There is a rather simple way to do it: choose a piece of paper that does feed through your printer (usual office paper for example). It has to be at least the same width like the paper you want to print onto. Place the tissue paper on top and use masking tape to attach it to the leading front edge only. Then print as usual.

how to print on tissue paper 01
Load the design on to a file on your computer. This is a scan of one of my drypoint etchings. As you can see I am using word. Anything where you can control size and placement on the paper is fine. Try to keep the design away from the edges to leave space for the masking tape.
how to print on tissue paper 02
Then print out the design on office paper. Check that the image has has the right size and is placed such that you can easily put the tissue paper in place. I decided to turn the image by 90° to get a shorter leading edge
how to pritn on tissue paper
then place the tissue paper on top of the design. I was able to easily see where the fish will print as the paper is see-through. Then put masking tape onto the leading edge and feed the paper through the printer (leading edge first, of course, that’s what I mena by leading edge)
how to print on tissue paper
Voilá, the fish printed onto this elefant poo paper. Maybe not the best combination of motif and paper, but, well, I hope it will do as an example. My printer would never have printed properlz on the thin and britte elefant poo paper alone.
nachtmahr box with scroll attached
nightmare box with a parchment scroll on the side

Use the same method to print on pieces of paper or material which would be too small to be fed through your printer: To print on the small pieces of parchment that I used for the nightmare boxes, I first printed the text on usual office paper. Then put a piece of parchment on top. Again attach on the leading front edge only, and print. – Works like a charm!

And if your printer is happy to also take slightly thicker paper (most are) this is also a way to print short grained paper when usually your printer will only take long grained.

die stadt spine detail
The text on this miniature book was printed with an injet printer directly onto the book fabric.

Another thing to try with your digital printer is to print on fabric. It does not seem very well known, but you can print with an injet printer onto book fabric and get quite decent results. You can print photos, sketches – anything. You can print on white fabric, but of course also on coloured. That gives a tremendous amount of design possibilities for book covers!

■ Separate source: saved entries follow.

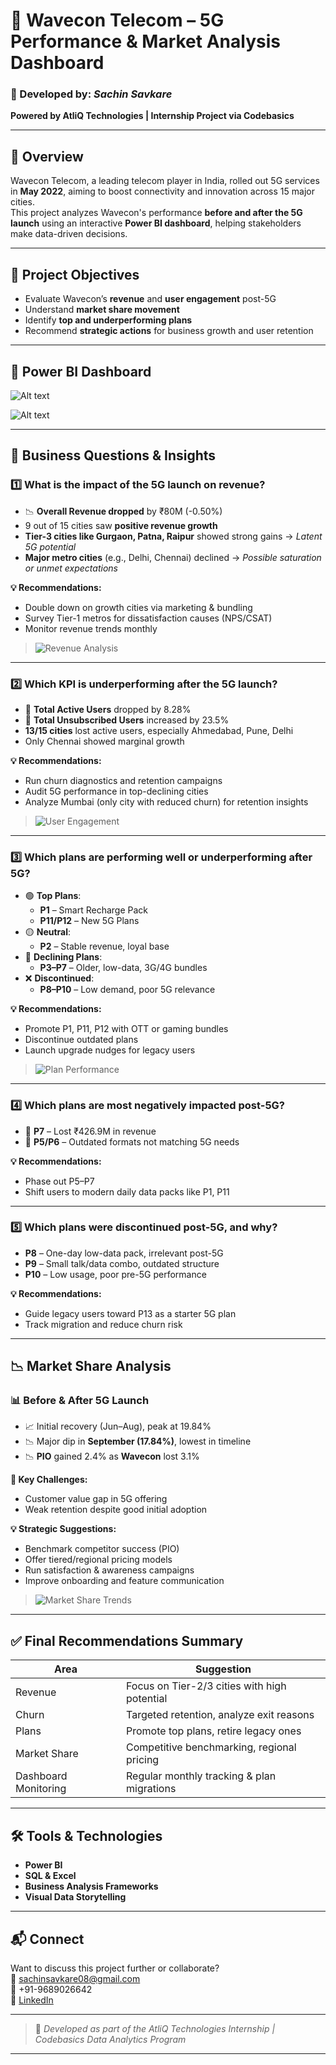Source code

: # 📶 Wavecon Telecom – 5G Performance & Market Analysis Dashboard

### 🚀 Developed by: *Sachin Savkare*  
**Powered by AtliQ Technologies | Internship Project via Codebasics**

---

## 🧠 Overview

Wavecon Telecom, a leading telecom player in India, rolled out 5G services in **May 2022**, aiming to boost connectivity and innovation across 15 major cities.  
This project analyzes Wavecon's performance **before and after the 5G launch** using an interactive **Power BI dashboard**, helping stakeholders make data-driven decisions.

---

## 📍 Project Objectives

- Evaluate Wavecon’s **revenue** and **user engagement** post-5G
- Understand **market share movement**
- Identify **top and underperforming plans**
- Recommend **strategic actions** for business growth and user retention

---

## 📸 Power BI Dashboard 
![Alt text](https://github.com/SachinSavkare/Power-BI-Wavecon-Telecom-Internship-Presentation-AtliQ-Technologies/blob/main/Wavecon%20Dashboard.JPG)


![Alt text](https://github.com/SachinSavkare/Power-BI-Wavecon-Telecom-Internship-Presentation-AtliQ-Technologies/blob/main/Wavecon%20KPIs.JPG)
 

---

## 🎯 Business Questions & Insights

### 1️⃣ What is the impact of the 5G launch on revenue?

- 📉 **Overall Revenue dropped** by ₹80M (-0.50%)
- 9 out of 15 cities saw **positive revenue growth**
- **Tier-3 cities like Gurgaon, Patna, Raipur** showed strong gains → *Latent 5G potential*
- **Major metro cities** (e.g., Delhi, Chennai) declined → *Possible saturation or unmet expectations*

**💡 Recommendations:**
- Double down on growth cities via marketing & bundling
- Survey Tier-1 metros for dissatisfaction causes (NPS/CSAT)
- Monitor revenue trends monthly

> ![Revenue Analysis](https://github.com/SachinSavkare/Power-BI-Wavecon-Telecom-Internship-Presentation-AtliQ-Technologies/blob/main/Problem%20Statement%201.1.JPG)

---

### 2️⃣ Which KPI is underperforming after the 5G launch?

- 🔻 **Total Active Users** dropped by 8.28%  
- 🔺 **Total Unsubscribed Users** increased by 23.5%
- **13/15 cities** lost active users, especially Ahmedabad, Pune, Delhi
- Only Chennai showed marginal growth

**💡 Recommendations:**
- Run churn diagnostics and retention campaigns
- Audit 5G performance in top-declining cities
- Analyze Mumbai (only city with reduced churn) for retention insights

> ![User Engagement](images/kpi_user_engagement.png)

---

### 3️⃣ Which plans are performing well or underperforming after 5G?

- 🟢 **Top Plans**:  
  - **P1** – Smart Recharge Pack  
  - **P11/P12** – New 5G Plans
- 🟡 **Neutral**:  
  - **P2** – Stable revenue, loyal base
- 🔻 **Declining Plans**:  
  - **P3–P7** – Older, low-data, 3G/4G bundles
- ❌ **Discontinued**:  
  - **P8–P10** – Low demand, poor 5G relevance

**💡 Recommendations:**
- Promote P1, P11, P12 with OTT or gaming bundles
- Discontinue outdated plans
- Launch upgrade nudges for legacy users

> ![Plan Performance](images/plan_comparison.png)

---

### 4️⃣ Which plans are most negatively impacted post-5G?

- 🔻 **P7** – Lost ₹426.9M in revenue  
- 🔻 **P5/P6** – Outdated formats not matching 5G needs

**💡 Recommendations:**
- Phase out P5–P7
- Shift users to modern daily data packs like P1, P11

---

### 5️⃣ Which plans were discontinued post-5G, and why?

- **P8** – One-day low-data pack, irrelevant post-5G  
- **P9** – Small talk/data combo, outdated structure  
- **P10** – Low usage, poor pre-5G performance

**💡 Recommendations:**
- Guide legacy users toward P13 as a starter 5G plan
- Track migration and reduce churn risk

---

## 📉 Market Share Analysis

### 📊 Before & After 5G Launch

- 📈 Initial recovery (Jun–Aug), peak at 19.84%
- 📉 Major dip in **September (17.84%)**, lowest in timeline
- 📉 **PIO** gained 2.4% as **Wavecon** lost 3.1%

**📍 Key Challenges:**
- Customer value gap in 5G offering
- Weak retention despite good initial adoption

**💡 Strategic Suggestions:**
- Benchmark competitor success (PIO)
- Offer tiered/regional pricing models
- Run satisfaction & awareness campaigns
- Improve onboarding and feature communication

> ![Market Share Trends](images/market_share_trends.png)

---

## ✅ Final Recommendations Summary

| Area | Suggestion |
|------|------------|
| Revenue | Focus on Tier-2/3 cities with high potential |
| Churn | Targeted retention, analyze exit reasons |
| Plans | Promote top plans, retire legacy ones |
| Market Share | Competitive benchmarking, regional pricing |
| Dashboard Monitoring | Regular monthly tracking & plan migrations |

---

## 🛠 Tools & Technologies

- **Power BI**
- **SQL & Excel**
- **Business Analysis Frameworks**
- **Visual Data Storytelling**

---

## 📬 Connect

Want to discuss this project further or collaborate?  
📧 sachinsavkare08@gmail.com  
📱 +91-9689026642  
🔗 [LinkedIn](https://www.linkedin.com/in/sachinsavkare)

---

> 📁 *Developed as part of the AtliQ Technologies Internship | Codebasics Data Analytics Program*

---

If you are using paper backed, industrial book fabric, chances are that you can feed it through the printer just like it is. If it is slightly floppy, only starched, or backed with too thin paper, then the carrier sheet method is being called for – just like described above.

how to book fabric
Sample print on white book fabric with a paper back, fed through the printer without a carrier sheet
how to fabric
Sample print on white cotton fabric. This was fed through the printer on a carrier sheet.

For the second example above, I used simple fabric attached to a carrier sheet like described above. The transport didn’t work perfectly, and the colour alignment is slightly out of sync. This gives it a screen printed feel which could be appealing if you are looking for it. I disliked it, and would try to pin down the fabric tentatively with a piece of masking tape on one of the side edges, toward the middle – the carrier sheet went through faster than the floppy fabric.

In any case, I hope I got you interested – happy experimenting! And don’t forget to let me know about any results you get 🙂

3 replies on “Play with your digital printer: How to print on tissue paper and fabric”

  1. Interesting,Hilke.
    I think I would use double-sided tape the side edges;that might hold it better. Something useful to know, so thank you.

    1. Mh, I guess double sided tape would do, too, in many instances. It is more expensive, though, and masking tape seems less harmful to some materials. And covering the leading edge with masking tape can help to avoid a catch when working with thicker materials like parchment.
      Using too much tape (like on the side edges) is a very bad idea, since to top and bottome papers are not always transported completely evenly. If you fix the top layer too much, everything will warp and crinkle and in worst case even ruin your printer (though that would probably not happen when using tissue paper).
      Just the front edge to make the printer take the paper, but leaving it otherwise as free moving as possible.

  2. Thanks for the tips! I actually knew about the tape-to-paper trick for tissue papers, but have not tried book cloth or untreated fabric.